**ABOUT THIS TASK:**
The exact lines of the listing, from its first through the line that contains "## 1. Web Scraping", are to make up the answer, and pictures are to be left out.

**RECORDS SHOWN:**
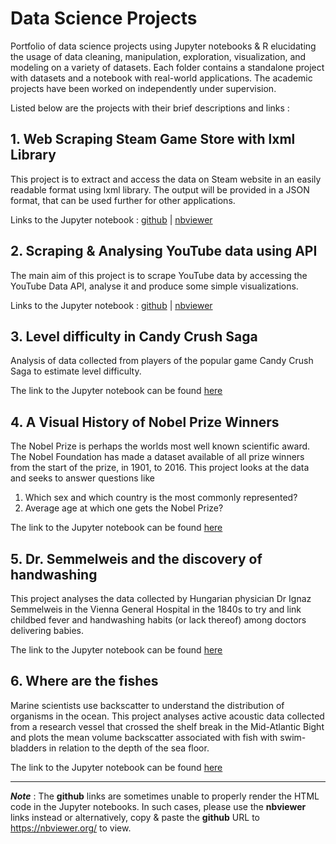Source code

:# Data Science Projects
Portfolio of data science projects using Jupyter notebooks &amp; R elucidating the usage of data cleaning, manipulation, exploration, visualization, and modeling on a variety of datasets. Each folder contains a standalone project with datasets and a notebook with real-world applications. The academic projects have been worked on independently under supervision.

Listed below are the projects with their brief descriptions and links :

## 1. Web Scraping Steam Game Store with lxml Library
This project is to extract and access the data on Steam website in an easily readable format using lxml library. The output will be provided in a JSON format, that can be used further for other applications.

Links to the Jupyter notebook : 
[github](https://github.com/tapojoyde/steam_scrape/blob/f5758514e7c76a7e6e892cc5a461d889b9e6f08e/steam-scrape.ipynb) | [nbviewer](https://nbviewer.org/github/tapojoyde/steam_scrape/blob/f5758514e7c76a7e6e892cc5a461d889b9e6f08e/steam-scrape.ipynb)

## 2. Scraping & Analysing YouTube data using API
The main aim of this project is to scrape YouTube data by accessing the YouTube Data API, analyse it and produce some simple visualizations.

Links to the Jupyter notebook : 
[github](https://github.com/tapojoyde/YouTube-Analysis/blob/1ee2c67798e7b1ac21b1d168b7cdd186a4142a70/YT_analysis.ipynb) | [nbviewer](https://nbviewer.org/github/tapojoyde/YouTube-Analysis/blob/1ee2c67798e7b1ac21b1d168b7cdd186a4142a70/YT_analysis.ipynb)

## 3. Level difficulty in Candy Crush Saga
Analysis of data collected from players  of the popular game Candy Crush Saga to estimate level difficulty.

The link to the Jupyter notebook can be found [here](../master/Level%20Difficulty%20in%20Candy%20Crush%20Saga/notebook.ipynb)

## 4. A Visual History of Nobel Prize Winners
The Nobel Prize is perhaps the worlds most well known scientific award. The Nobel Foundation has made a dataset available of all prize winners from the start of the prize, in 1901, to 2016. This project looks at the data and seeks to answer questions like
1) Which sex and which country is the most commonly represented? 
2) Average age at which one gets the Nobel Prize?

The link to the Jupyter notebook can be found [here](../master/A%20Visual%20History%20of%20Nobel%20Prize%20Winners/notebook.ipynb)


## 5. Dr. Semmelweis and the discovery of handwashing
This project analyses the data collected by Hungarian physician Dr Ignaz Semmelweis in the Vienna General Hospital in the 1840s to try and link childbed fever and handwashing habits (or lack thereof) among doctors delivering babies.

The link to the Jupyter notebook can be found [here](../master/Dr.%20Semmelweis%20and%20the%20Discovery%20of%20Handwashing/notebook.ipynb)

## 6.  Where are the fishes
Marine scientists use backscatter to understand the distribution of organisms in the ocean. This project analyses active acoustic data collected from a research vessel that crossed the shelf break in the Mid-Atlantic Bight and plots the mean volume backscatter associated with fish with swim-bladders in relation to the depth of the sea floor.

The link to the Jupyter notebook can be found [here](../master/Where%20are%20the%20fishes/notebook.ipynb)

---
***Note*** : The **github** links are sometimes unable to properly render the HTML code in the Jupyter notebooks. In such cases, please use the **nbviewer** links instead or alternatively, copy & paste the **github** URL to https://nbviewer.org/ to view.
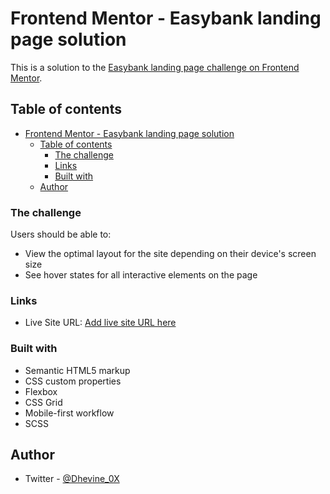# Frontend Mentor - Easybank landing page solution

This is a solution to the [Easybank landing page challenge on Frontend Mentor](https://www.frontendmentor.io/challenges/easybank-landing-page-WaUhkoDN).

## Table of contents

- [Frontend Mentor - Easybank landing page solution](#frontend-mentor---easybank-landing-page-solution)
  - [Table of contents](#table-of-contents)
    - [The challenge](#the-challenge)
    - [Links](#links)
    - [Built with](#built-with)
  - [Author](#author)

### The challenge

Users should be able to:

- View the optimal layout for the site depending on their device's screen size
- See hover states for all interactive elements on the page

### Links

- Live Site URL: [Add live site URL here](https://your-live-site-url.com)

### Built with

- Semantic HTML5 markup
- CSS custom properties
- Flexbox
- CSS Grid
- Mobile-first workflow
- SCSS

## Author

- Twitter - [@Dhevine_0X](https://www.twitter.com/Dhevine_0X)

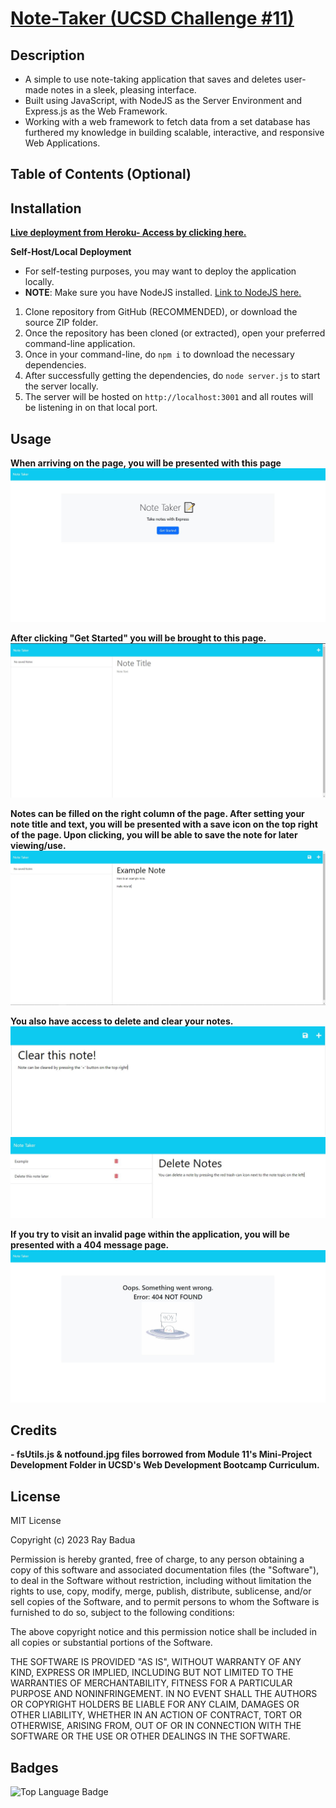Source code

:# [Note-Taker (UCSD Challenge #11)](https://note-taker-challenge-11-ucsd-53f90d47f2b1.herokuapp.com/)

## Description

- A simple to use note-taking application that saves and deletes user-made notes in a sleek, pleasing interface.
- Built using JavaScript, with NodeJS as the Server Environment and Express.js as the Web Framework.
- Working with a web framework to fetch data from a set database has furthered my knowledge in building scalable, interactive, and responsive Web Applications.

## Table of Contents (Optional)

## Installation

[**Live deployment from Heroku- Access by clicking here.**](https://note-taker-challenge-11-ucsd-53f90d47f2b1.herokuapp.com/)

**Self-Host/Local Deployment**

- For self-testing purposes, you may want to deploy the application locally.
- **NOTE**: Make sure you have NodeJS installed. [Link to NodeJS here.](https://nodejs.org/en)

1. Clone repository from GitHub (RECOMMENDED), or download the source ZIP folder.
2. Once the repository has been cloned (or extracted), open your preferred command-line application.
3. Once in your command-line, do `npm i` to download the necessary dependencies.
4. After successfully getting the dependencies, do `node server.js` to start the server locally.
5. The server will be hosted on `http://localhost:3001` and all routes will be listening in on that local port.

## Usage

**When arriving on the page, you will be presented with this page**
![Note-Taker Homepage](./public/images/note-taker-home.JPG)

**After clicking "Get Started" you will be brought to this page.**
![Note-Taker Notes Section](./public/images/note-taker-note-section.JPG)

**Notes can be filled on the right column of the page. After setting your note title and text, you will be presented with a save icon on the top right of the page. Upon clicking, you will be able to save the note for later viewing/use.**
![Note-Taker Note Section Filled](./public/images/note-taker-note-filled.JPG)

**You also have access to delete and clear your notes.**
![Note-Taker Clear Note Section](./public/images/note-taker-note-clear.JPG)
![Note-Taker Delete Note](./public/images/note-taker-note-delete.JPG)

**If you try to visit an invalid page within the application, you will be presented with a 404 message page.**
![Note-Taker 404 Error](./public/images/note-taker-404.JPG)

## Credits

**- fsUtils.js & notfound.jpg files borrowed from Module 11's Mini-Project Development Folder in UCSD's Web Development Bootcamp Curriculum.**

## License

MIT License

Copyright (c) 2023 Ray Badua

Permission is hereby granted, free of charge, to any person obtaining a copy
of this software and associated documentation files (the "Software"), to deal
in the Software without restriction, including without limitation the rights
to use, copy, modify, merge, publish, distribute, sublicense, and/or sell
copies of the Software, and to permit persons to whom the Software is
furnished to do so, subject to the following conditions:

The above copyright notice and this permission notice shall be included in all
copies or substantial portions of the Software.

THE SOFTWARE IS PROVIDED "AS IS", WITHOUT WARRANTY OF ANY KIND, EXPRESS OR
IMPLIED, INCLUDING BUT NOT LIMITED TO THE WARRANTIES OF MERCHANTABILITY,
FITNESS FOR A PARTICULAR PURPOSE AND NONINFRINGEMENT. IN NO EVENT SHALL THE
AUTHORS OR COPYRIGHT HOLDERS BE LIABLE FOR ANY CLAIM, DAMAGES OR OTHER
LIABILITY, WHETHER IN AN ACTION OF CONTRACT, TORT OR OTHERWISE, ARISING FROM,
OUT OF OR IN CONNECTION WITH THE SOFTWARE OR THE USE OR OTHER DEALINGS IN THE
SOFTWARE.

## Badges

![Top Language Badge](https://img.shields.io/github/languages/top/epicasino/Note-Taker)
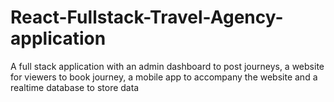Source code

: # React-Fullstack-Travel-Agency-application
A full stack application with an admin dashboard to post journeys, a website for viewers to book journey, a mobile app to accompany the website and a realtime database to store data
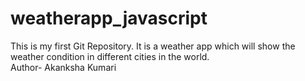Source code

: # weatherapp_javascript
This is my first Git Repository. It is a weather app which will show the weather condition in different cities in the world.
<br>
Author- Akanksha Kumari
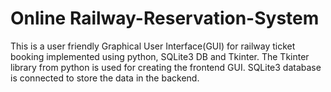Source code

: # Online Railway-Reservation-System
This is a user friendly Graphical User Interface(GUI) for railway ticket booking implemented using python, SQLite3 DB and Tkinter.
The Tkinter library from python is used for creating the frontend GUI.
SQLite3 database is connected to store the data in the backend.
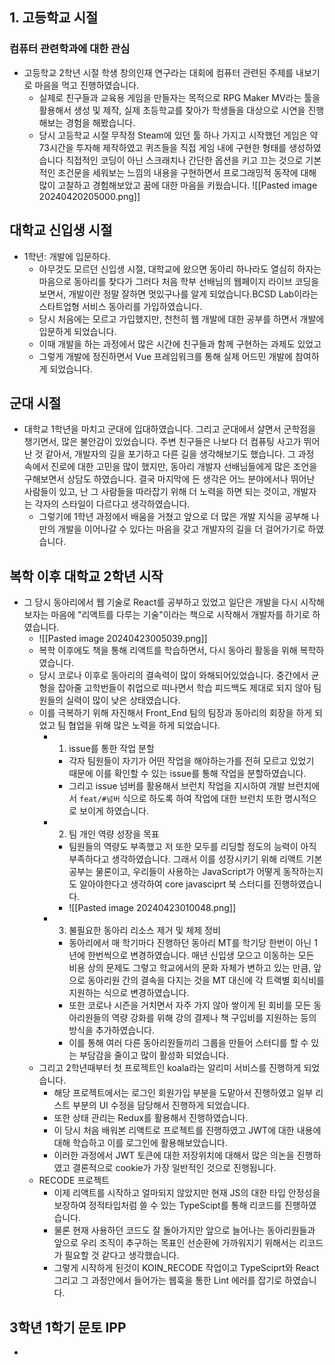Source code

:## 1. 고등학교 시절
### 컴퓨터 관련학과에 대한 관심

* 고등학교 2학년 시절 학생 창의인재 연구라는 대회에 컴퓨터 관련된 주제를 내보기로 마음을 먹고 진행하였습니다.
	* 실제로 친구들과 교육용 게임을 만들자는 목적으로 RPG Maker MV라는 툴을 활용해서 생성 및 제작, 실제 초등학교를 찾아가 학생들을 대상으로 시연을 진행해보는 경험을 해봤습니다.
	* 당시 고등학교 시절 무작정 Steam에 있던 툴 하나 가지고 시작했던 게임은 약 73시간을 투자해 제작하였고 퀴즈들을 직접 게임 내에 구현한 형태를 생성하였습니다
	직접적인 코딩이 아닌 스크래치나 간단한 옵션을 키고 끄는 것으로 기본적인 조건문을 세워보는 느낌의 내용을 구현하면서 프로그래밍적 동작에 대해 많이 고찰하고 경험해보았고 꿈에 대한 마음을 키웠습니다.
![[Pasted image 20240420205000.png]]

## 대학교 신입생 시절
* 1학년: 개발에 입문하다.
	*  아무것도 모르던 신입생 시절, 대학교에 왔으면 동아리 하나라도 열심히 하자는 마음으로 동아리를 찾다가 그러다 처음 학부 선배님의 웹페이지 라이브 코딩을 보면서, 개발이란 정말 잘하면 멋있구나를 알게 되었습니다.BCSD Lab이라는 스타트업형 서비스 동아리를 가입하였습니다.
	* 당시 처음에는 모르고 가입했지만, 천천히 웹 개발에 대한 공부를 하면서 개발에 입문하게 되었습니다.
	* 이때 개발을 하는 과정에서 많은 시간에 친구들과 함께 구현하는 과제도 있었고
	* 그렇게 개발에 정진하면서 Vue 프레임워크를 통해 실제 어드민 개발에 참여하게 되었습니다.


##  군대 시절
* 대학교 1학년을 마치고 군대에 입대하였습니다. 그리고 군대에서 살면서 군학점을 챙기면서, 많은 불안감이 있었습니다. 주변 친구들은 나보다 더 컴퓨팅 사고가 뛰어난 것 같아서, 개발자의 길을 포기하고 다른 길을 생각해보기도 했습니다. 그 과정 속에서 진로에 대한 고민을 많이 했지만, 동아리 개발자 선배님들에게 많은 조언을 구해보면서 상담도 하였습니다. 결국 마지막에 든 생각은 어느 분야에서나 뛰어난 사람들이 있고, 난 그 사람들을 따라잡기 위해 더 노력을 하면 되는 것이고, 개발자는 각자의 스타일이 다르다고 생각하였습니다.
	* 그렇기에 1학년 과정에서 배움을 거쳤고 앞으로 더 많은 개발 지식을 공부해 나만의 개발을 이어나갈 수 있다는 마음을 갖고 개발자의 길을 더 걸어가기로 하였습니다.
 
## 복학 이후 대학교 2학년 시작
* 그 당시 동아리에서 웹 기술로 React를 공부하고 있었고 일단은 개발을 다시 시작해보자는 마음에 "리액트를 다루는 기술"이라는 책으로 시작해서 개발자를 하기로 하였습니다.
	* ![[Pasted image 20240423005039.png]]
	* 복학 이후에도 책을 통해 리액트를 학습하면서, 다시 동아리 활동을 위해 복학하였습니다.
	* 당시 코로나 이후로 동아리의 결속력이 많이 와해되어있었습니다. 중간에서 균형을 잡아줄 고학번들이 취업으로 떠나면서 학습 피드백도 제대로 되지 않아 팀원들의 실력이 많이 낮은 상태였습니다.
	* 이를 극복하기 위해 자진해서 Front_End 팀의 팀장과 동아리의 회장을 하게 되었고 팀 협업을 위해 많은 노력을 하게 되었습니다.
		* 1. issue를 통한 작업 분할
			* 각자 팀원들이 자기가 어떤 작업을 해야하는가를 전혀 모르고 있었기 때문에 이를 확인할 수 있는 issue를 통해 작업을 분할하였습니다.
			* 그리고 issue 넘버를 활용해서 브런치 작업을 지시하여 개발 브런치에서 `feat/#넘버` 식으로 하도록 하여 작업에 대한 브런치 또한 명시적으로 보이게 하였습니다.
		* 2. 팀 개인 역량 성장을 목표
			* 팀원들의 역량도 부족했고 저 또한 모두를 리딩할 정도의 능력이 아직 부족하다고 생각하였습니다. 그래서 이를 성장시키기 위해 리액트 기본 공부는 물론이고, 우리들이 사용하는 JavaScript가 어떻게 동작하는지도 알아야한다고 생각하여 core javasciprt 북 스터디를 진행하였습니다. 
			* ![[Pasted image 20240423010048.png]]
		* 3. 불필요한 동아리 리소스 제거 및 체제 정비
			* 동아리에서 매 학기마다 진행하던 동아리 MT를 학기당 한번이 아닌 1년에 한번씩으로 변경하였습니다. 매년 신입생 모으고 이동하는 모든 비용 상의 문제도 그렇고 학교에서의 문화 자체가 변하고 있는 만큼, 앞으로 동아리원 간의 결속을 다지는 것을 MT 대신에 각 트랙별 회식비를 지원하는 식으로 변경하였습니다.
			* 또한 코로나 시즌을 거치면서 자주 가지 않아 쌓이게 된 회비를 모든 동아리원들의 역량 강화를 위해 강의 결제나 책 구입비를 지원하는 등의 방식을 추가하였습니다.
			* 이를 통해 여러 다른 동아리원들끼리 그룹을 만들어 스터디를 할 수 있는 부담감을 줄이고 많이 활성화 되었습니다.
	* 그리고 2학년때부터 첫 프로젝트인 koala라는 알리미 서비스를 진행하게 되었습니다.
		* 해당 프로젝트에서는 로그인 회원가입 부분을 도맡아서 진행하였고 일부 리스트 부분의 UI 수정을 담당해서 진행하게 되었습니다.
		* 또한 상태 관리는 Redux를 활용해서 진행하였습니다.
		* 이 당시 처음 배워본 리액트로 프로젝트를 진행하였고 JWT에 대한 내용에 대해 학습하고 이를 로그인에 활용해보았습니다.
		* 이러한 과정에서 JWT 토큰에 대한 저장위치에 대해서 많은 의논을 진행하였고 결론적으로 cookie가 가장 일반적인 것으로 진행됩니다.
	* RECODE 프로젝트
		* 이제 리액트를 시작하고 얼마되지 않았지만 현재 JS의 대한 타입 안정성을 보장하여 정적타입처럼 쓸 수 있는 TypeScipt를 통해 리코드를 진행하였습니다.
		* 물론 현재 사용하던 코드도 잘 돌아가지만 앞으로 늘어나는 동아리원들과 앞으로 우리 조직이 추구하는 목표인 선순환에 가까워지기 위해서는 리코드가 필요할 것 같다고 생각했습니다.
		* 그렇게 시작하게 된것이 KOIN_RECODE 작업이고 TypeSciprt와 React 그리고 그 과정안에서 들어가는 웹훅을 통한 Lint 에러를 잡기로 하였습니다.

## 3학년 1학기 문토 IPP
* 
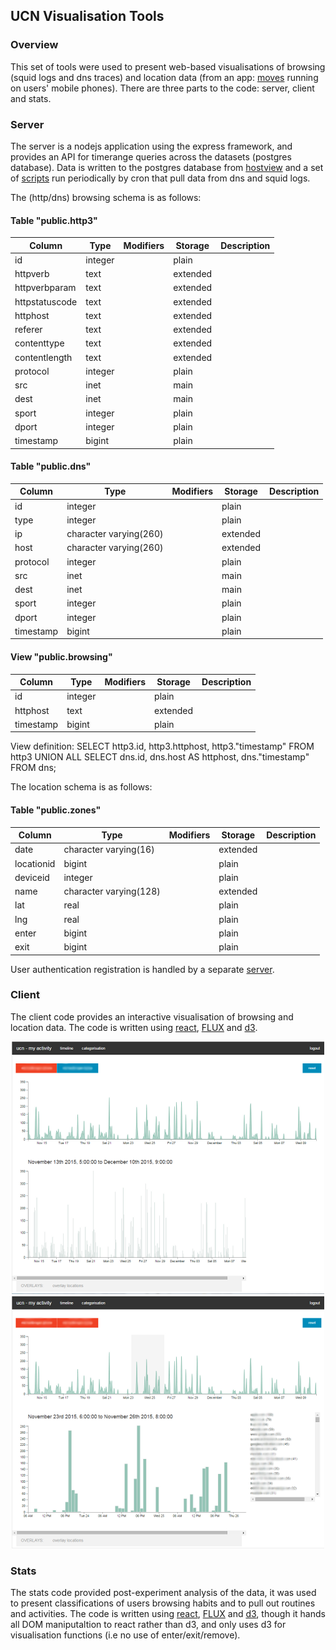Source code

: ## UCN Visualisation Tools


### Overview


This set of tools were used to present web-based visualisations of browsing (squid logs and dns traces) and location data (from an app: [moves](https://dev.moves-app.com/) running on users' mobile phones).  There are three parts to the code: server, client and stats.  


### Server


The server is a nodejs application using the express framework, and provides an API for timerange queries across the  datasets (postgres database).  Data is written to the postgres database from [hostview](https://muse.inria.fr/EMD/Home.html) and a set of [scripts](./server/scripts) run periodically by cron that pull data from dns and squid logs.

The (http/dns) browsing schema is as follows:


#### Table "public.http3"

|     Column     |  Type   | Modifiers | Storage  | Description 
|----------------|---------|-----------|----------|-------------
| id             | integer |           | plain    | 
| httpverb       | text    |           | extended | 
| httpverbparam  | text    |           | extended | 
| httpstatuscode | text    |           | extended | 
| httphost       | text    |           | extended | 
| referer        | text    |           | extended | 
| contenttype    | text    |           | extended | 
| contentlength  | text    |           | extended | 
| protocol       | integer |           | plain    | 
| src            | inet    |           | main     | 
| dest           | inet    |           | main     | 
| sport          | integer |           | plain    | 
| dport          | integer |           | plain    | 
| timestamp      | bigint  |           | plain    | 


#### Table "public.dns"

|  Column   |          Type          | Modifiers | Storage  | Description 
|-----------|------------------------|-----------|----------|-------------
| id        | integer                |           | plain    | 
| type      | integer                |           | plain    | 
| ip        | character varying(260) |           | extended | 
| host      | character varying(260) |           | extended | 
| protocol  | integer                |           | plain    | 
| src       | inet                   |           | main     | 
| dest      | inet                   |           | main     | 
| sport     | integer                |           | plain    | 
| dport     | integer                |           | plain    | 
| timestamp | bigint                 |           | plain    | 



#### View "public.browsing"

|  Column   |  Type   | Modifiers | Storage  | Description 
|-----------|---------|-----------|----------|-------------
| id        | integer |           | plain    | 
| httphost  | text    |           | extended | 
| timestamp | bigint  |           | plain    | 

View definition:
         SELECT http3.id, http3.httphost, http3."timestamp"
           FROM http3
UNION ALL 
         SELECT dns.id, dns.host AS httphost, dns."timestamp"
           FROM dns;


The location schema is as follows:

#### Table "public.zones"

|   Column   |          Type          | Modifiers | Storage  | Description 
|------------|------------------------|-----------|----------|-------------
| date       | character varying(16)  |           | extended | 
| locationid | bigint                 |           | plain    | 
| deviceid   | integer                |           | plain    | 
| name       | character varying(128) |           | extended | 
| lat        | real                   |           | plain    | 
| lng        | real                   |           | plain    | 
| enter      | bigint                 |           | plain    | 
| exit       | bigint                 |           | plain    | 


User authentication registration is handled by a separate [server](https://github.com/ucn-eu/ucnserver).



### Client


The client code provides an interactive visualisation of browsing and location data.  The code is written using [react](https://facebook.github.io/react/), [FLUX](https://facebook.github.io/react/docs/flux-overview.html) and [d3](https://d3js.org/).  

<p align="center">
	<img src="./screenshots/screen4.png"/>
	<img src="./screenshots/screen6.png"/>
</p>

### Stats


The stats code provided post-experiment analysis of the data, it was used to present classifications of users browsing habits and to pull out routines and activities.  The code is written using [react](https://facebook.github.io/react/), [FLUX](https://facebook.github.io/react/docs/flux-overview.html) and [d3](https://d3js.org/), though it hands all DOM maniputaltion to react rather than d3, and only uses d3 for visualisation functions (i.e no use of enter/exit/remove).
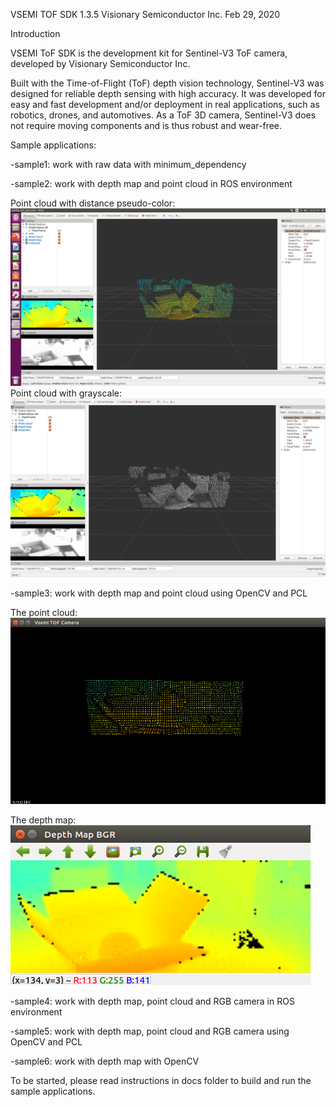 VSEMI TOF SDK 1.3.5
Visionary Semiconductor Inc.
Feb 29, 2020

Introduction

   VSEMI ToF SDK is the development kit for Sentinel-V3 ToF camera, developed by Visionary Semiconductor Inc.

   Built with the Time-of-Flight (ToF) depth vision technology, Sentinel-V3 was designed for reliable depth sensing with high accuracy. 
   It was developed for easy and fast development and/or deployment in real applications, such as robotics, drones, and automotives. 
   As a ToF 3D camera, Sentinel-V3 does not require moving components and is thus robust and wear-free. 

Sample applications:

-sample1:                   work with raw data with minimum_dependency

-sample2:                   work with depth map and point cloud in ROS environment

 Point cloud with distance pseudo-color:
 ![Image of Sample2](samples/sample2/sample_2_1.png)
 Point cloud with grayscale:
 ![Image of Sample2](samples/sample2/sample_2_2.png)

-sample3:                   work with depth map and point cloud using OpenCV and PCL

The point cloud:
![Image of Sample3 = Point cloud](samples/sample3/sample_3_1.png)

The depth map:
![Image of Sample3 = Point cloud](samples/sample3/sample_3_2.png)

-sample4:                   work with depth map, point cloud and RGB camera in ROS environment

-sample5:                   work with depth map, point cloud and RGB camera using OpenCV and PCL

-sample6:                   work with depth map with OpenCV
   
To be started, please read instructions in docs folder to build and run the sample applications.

**WORKED SOLUTION:**
Source code

:# Data Science Projects
Portfolio of data science projects using Jupyter notebooks &amp; R elucidating the usage of data cleaning, manipulation, exploration, visualization, and modeling on a variety of datasets. Each folder contains a standalone project with datasets and a notebook with real-world applications. The academic projects have been worked on independently under supervision.

Listed below are the projects with their brief descriptions and links :

## 1. Web Scraping Steam Game Store with lxml Library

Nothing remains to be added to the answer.